Tuesday, May 28, 2013

5/28/13, Tuesday: The Short and Very Pretty: What with getting into East Jesus so late last night, getting set up and ready for bed by…MIDNIGHT!, I slept in and, after refilling with propane and gasoline, got a very late start. It had been a pleasant night, enlivened by having all my doors and windows open and attracting several June bugs who seemed miffed at being put out. One got stuck inside overnight and was royally cheesed off by the morning!

   It was a windy day, but the drive out of Dallas just got prettier and prettier, with a rolling, green, wooded landscape and improving weather as I went west. There was a big lake the freeway crossed on the way out of Dallas, Lake Ray Hubbard (a reservoir) with beachside places and marinas -- for a minute, I thought I'd made a wrong turn and gone to the Gulf Coast. I'm really enjoying this! Today made me so glad I'm making this trip!

   I actually left Texas for Arkansas at Texarkana, which straddles the state line, but then decided to turn back at the Arkansas Visitors Welcome Center about 10 miles over the border. It was already 6 PM, and I just didn't want to drive any more. The hell with it. Only 177 miles today. So?
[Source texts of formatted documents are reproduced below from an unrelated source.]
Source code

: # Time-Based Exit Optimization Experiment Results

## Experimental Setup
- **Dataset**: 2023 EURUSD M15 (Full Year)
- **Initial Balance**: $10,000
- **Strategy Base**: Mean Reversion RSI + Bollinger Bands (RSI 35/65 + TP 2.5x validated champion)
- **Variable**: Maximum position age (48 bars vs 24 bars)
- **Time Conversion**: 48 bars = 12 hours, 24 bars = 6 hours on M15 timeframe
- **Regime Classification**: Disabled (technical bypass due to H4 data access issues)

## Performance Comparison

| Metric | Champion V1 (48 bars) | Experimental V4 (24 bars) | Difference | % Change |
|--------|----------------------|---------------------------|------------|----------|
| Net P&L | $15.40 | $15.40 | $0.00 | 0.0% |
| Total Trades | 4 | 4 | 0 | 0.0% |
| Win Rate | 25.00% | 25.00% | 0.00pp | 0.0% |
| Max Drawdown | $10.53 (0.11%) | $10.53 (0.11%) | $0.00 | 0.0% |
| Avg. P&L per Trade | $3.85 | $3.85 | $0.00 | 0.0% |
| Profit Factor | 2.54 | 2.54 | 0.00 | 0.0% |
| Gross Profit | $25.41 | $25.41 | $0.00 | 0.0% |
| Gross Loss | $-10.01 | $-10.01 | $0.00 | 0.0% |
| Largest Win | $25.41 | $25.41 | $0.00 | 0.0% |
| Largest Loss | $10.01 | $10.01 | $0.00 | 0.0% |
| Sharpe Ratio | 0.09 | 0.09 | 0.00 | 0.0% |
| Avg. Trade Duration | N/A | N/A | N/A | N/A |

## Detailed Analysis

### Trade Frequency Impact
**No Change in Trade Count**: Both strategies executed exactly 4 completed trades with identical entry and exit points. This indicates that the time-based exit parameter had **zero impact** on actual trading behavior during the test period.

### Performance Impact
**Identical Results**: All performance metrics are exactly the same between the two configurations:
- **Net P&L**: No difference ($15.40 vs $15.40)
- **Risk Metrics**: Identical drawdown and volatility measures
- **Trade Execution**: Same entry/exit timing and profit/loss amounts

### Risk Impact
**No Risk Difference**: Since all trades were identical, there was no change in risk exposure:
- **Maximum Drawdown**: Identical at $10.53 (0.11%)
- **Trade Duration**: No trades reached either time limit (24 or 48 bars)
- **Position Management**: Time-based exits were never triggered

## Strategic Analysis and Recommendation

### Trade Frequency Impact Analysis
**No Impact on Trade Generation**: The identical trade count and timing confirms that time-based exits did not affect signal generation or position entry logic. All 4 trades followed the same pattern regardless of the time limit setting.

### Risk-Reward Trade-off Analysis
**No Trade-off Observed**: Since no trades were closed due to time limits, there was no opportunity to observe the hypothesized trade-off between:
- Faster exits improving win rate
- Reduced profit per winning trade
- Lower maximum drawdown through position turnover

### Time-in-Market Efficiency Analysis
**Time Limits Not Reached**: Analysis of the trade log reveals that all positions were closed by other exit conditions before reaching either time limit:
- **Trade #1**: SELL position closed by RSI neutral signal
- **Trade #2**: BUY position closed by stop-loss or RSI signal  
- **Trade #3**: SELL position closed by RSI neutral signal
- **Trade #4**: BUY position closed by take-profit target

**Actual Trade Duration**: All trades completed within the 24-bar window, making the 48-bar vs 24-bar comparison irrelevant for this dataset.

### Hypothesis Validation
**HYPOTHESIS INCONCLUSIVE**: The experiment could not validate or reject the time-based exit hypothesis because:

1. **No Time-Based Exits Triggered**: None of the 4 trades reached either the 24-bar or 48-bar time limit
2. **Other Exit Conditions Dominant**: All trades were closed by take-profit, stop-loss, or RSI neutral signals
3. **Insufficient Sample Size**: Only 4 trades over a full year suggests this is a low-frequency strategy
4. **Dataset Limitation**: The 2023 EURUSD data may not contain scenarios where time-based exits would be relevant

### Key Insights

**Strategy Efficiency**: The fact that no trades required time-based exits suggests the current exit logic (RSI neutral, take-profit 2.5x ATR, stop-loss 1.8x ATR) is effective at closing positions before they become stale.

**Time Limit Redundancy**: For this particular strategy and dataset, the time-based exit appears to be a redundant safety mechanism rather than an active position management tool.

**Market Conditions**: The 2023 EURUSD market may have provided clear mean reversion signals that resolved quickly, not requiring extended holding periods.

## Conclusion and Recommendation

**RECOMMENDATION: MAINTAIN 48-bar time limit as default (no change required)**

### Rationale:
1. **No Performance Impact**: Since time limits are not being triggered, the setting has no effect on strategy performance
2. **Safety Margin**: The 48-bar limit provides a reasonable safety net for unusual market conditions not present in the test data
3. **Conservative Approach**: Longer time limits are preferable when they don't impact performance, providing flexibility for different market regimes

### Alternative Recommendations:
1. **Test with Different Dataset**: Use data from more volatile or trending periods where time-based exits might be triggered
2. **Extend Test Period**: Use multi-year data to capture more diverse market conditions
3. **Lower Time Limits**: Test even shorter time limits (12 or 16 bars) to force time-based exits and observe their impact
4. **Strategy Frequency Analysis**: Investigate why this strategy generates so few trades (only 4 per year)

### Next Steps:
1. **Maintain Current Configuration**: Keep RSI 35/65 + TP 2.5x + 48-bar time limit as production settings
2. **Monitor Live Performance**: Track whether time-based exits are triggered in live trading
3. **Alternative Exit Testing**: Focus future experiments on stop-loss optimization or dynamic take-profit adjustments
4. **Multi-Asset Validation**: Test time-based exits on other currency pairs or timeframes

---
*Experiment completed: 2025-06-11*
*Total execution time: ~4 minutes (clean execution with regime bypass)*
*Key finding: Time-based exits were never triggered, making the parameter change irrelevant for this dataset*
   So I'm back in Texas, barely, at the Texarkana KOA, a really lovely campground, all hooked up and ready to to call it a night around 10 or 11 PM. The sites here are surrounded by grass and big trees, and I already have one June bug hanging out with me. Gosh, the exciting company I attract!
5/27/13: Saturday, Sunday, and Monday (Memorial Day):  The Big Whew! Nancy and I continued to have a great time in San Antonio. We waited till the rain let up at midday on Saturday before she collected me. Saturday, I picked up some groceries at her local Trader Joe's and more Medifast meals at a nearby Medifast center. We drove to downtown San Antonio and made a flying pass through the Alamo -- a must-see but nothing either of us was much interested in. The rain started again, but it was nothing like Friday's rain!

   After that, we found a good place for lunch, went to the San Antonio Museum of Art especially for a Latin American folk art exhibit -- very interesting, and then had an early dinner at Luxury, which was very good but an even more basic place than a picnic table at a roadside rest! I had a "naked" hamburger: no bun.

   Nancy and I talked about Cliff (such a great guy; a real loss, but she and he had 50 good years together, and how many among us can say that?) and about our friends from Stanford-in-Italy. I can't believe how long ago that was!

   Sunday we had a relaxed, late start on our way to the San Antonio Botanical Gardens -- two thumbs up! I really enjoyed the plants, the scents, the huge and varied greenhouses, and some old pioneer houses of adobe and wood. Rain caught us, but we dried out a little in the greenhouses, in one of which they have a nice cycad collection. Nancy's daughter, Kathryn, joined us for lunch at a vegetarian place called Green, where we enjoyed a very good lunch. Lovely girl!

   Nancy had a great suggestion: That we see some of the truly historic missions of San Antonio, where they lie roughly in a line, each 3 miles from the other, and all near the San Antonio River. I enjoyed walking in their grounds and seeing their interiors. There are 5 of them, but we saw only 2, the largest and the smallest. Much older than Oceanside's Mission San Luis Rey!

   Then it was time for me to get back to the motel to rest, do laundry, and pack up, dammit.

   Last night I spoke with Scott -- thank you, Scott, for having called -- and he suggested I plan to stay longer in Virginia to see colonial Williamsburg, Yorktown, etc. I completely overlooked Virginia's huge historical significance in my pursuit of its natural beauties and of Gettysburg!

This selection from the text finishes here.